[TUTORIAL] Inside Proxmox VE 9 SAN Snapshot Support

bbgeek17

Distinguished Member
Nov 20, 2020
5,622
1,912
228
Blockbridge
www.blockbridge.com
Hi Everyone,

I'm excited to share a deep dive into one of the notable new feature in PVE9: the enhanced snapshot functionality designed for legacy SANs. This feature represents a meaningful step forward in expanding PVE's compatibility with traditional enterprise storage setups, something many of us have been eager to see... and something I've answered a lot of questions about over the years ;)

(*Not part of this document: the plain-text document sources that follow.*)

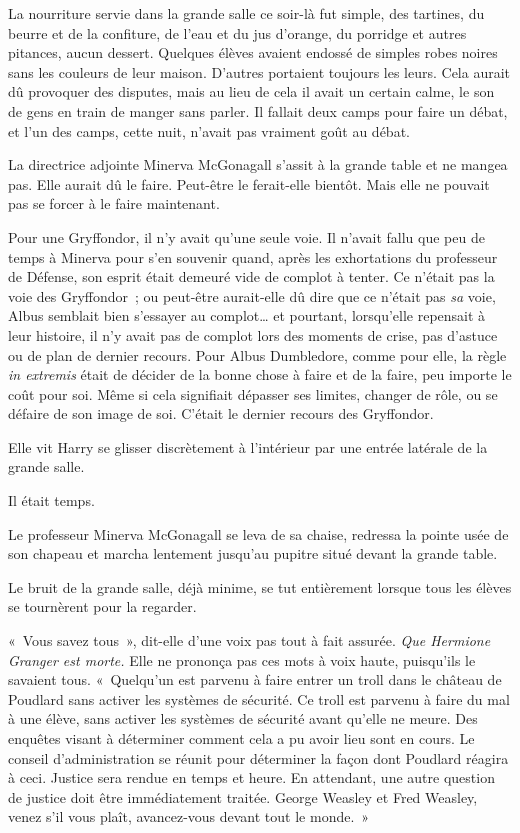\later

La nourriture servie dans la grande salle ce soir-là fut simple, des tartines, du beurre et de la confiture, de l'eau et du jus d'orange, du porridge et autres pitances, aucun dessert. Quelques élèves avaient endossé de simples robes noires sans les couleurs de leur maison. D'autres portaient toujours les leurs. Cela aurait dû provoquer des disputes, mais au lieu de cela il avait un certain calme, le son de gens en train de manger sans parler. Il fallait deux camps pour faire un débat, et l'un des camps, cette nuit, n'avait pas vraiment goût au débat.

La directrice adjointe Minerva McGonagall s'assit à la grande table et ne mangea pas. Elle aurait dû le faire. Peut-être le ferait-elle bientôt. Mais elle ne pouvait pas se forcer à le faire maintenant.

Pour une Gryffondor, il n'y avait qu'une seule voie. Il n'avait fallu que peu de temps à Minerva pour s'en souvenir quand, après les exhortations du professeur de Défense, son esprit était demeuré vide de complot à tenter. Ce n'était pas la voie des Gryffondor~; ou peut-être aurait-elle dû dire que ce n'était pas \emph{sa} voie, Albus semblait bien s'essayer au complot… et pourtant, lorsqu'elle repensait à leur histoire, il n'y avait pas de complot lors des moments de crise, pas d'astuce ou de plan de dernier recours. Pour Albus Dumbledore, comme pour elle, la règle \emph{in extremis} était de décider de la bonne chose à faire et de la faire, peu importe le coût pour soi. Même si cela signifiait dépasser ses limites, changer de rôle, ou se défaire de son image de soi. C'était le dernier recours des Gryffondor.

Elle vit Harry se glisser discrètement à l'intérieur par une entrée latérale de la grande salle.

Il était temps.

Le professeur Minerva McGonagall se leva de sa chaise, redressa la pointe usée de son chapeau et marcha lentement jusqu'au pupitre situé devant la grande table.

Le bruit de la grande salle, déjà minime, se tut entièrement lorsque tous les élèves se tournèrent pour la regarder.

«~Vous savez tous~», dit-elle d'une voix pas tout à fait assurée. \emph{Que Hermione Granger est morte.} Elle ne prononça pas ces mots à voix haute, puisqu'ils le savaient tous. «~Quelqu'un est parvenu à faire entrer un troll dans le château de Poudlard sans activer les systèmes de sécurité. Ce troll est parvenu à faire du mal à une élève, sans activer les systèmes de sécurité avant qu'elle ne meure. Des enquêtes visant à déterminer comment cela a pu avoir lieu sont en cours. Le conseil d'administration se réunit pour déterminer la façon dont Poudlard réagira à ceci. Justice sera rendue en temps et heure. En attendant, une autre question de justice doit être immédiatement traitée. George Weasley et Fred Weasley, venez s'il vous plaît, avancez-vous devant tout le monde.~»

Inside Proxmox VE 9 SAN Snapshot Support: https://kb.blockbridge.com/technote/proxmox-qcow-snapshots-on-lvm/

Our latest technote dives into the architecture, how the feature operates, and some limitations to keep in mind. It's important to highlight that this is currently a technology preview, so be considerate.

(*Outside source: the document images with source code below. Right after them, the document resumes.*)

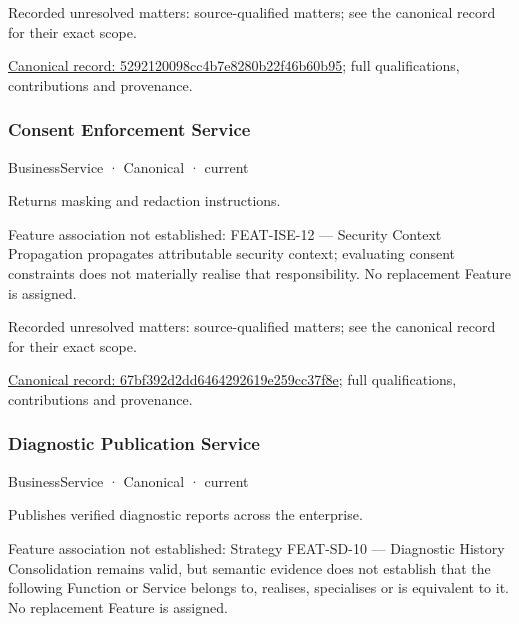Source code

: {\small Recorded unresolved matters: source-qualified matters; see the canonical record for their exact scope.}\par
{\footnotesize \href{../../../../continuum/business/business-service/5292120098cc4b7e8280b22f46b60b95.md}{Canonical record: 5292120098cc4b7e8280b22f46b60b95}; full qualifications, contributions and provenance.}\par
\subsubsection{Consent Enforcement Service}

\label{element:67bf392d2dd6464292619e259cc37f8e}
{\small BusinessService · Canonical · current}\par

Returns masking and redaction instructions.



Feature association not established: FEAT-ISE-12 — Security Context Propagation propagates attributable security context; evaluating consent constraints does not materially realise that responsibility. No replacement Feature is assigned.


{\small Recorded unresolved matters: source-qualified matters; see the canonical record for their exact scope.}\par
{\footnotesize \href{../../../../continuum/business/business-service/67bf392d2dd6464292619e259cc37f8e.md}{Canonical record: 67bf392d2dd6464292619e259cc37f8e}; full qualifications, contributions and provenance.}\par
\subsubsection{Diagnostic Publication Service}

\label{element:600ca5384b4643b0b35579a02c307dcf}
{\small BusinessService · Canonical · current}\par

Publishes verified diagnostic reports across the enterprise.



Feature association not established: Strategy FEAT-SD-10 — Diagnostic History Consolidation remains valid, but semantic evidence does not establish that the following Function or Service belongs to, realises, specialises or is equivalent to it. No replacement Feature is assigned.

For some background, many enterprise PVE users had to rely on file-based storage like NFS for VM snapshots because of their compatibility with QCOW2 disk images. Legacy SANs, with their static LUN provisioning, have posed a tough challenge because of QCOW2's dynamic nature. PVE9's new approach aims to bridge that gap, using clever LVM management, which could open doors for many users relying on traditional SANs.

If you're considering testing this feature out or want to understand the nuts and bolts, this article may be a good read. As always, let me know if you have questions, corrections, or if we've missed anything!

Enjoy, The Blockbridge Team!


Blockbridge : Ultra low latency all-NVME shared storage for Proxmox - https://www.blockbridge.com/proxmox
 
Hi,
thanks for the article, I hope you enjoy my work ^_^

about performance, they are still performance improvement possible, mostly with qemu l2 cache size. Currently it's really depend of the qcow2 volume size, it's working up to around ~256GB. for bigger volume, we need to add an option in qemu to increase l2 metadatas cache. (it should be easy to add, and from my test, I really help to match 90% raw performance with bigger volume)

Another improvement possible, is to keep raw for main volume, and only qcow2 for snapshot (I'll need more work because of snasphot volume renaming)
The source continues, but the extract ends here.